→ SUPPLIED DATA
□ □ □ □ □ □ □

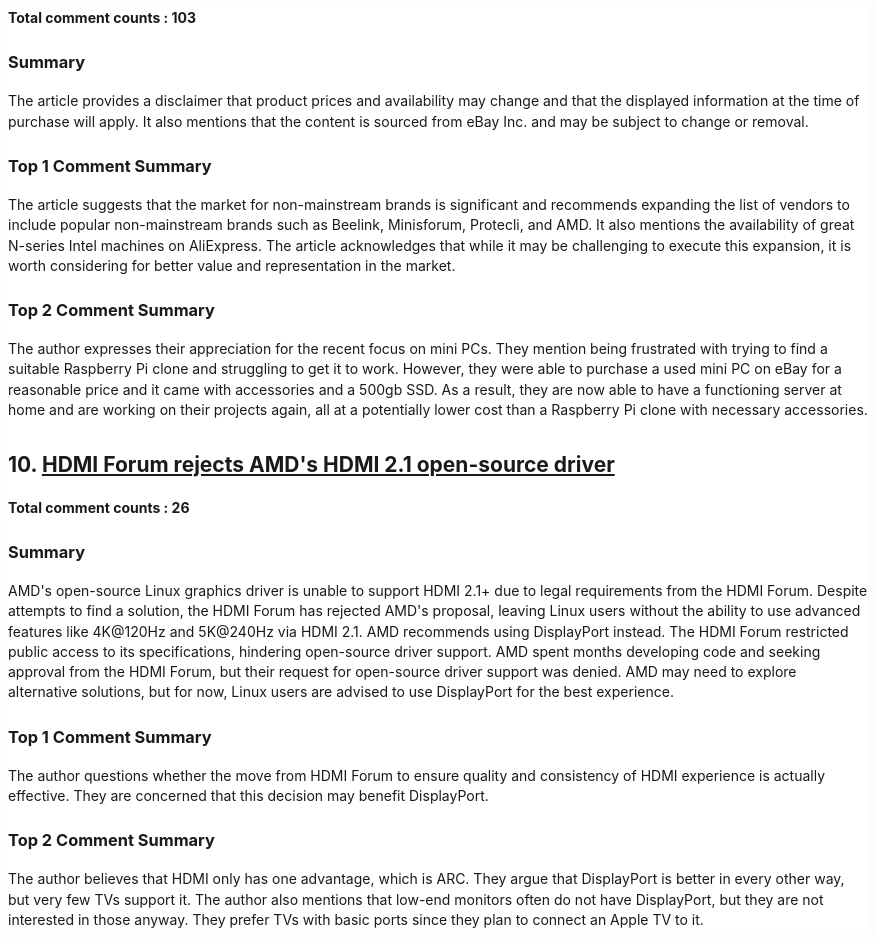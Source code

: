 **Total comment counts : 103**

### Summary

 The article provides a disclaimer that product prices and availability may change and that the displayed information at the time of purchase will apply. It also mentions that the content is sourced from eBay Inc. and may be subject to change or removal.

### Top 1 Comment Summary

 The article suggests that the market for non-mainstream brands is significant and recommends expanding the list of vendors to include popular non-mainstream brands such as Beelink, Minisforum, Protecli, and AMD. It also mentions the availability of great N-series Intel machines on AliExpress. The article acknowledges that while it may be challenging to execute this expansion, it is worth considering for better value and representation in the market.

### Top 2 Comment Summary

 The author expresses their appreciation for the recent focus on mini PCs. They mention being frustrated with trying to find a suitable Raspberry Pi clone and struggling to get it to work. However, they were able to purchase a used mini PC on eBay for a reasonable price and it came with accessories and a 500gb SSD. As a result, they are now able to have a functioning server at home and are working on their projects again, all at a potentially lower cost than a Raspberry Pi clone with necessary accessories.

## 10. [HDMI Forum rejects AMD's HDMI 2.1 open-source driver](https://news.ycombinator.com/item?id=41386667)

**Total comment counts : 26**

### Summary

 AMD's open-source Linux graphics driver is unable to support HDMI 2.1+ due to legal requirements from the HDMI Forum. Despite attempts to find a solution, the HDMI Forum has rejected AMD's proposal, leaving Linux users without the ability to use advanced features like 4K@120Hz and 5K@240Hz via HDMI 2.1. AMD recommends using DisplayPort instead. The HDMI Forum restricted public access to its specifications, hindering open-source driver support. AMD spent months developing code and seeking approval from the HDMI Forum, but their request for open-source driver support was denied. AMD may need to explore alternative solutions, but for now, Linux users are advised to use DisplayPort for the best experience.

### Top 1 Comment Summary

 The author questions whether the move from HDMI Forum to ensure quality and consistency of HDMI experience is actually effective. They are concerned that this decision may benefit DisplayPort.

### Top 2 Comment Summary

 The author believes that HDMI only has one advantage, which is ARC. They argue that DisplayPort is better in every other way, but very few TVs support it. The author also mentions that low-end monitors often do not have DisplayPort, but they are not interested in those anyway. They prefer TVs with basic ports since they plan to connect an Apple TV to it.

□ □ □ □ □ □ □

→ WHAT NEEDS TO BE DONE
Would you please filter the lines above and copy every one that includes "purchase"?

→ SOLUTION TO THIS EXERCISE
 The article provides a disclaimer that product prices and availability may change and that the displayed information at the time of purchase will apply. It also mentions that the content is sourced from eBay Inc. and may be subject to change or removal.
 The author expresses their appreciation for the recent focus on mini PCs. They mention being frustrated with trying to find a suitable Raspberry Pi clone and struggling to get it to work. However, they were able to purchase a used mini PC on eBay for a reasonable price and it came with accessories and a 500gb SSD. As a result, they are now able to have a functioning server at home and are working on their projects again, all at a potentially lower cost than a Raspberry Pi clone with necessary accessories.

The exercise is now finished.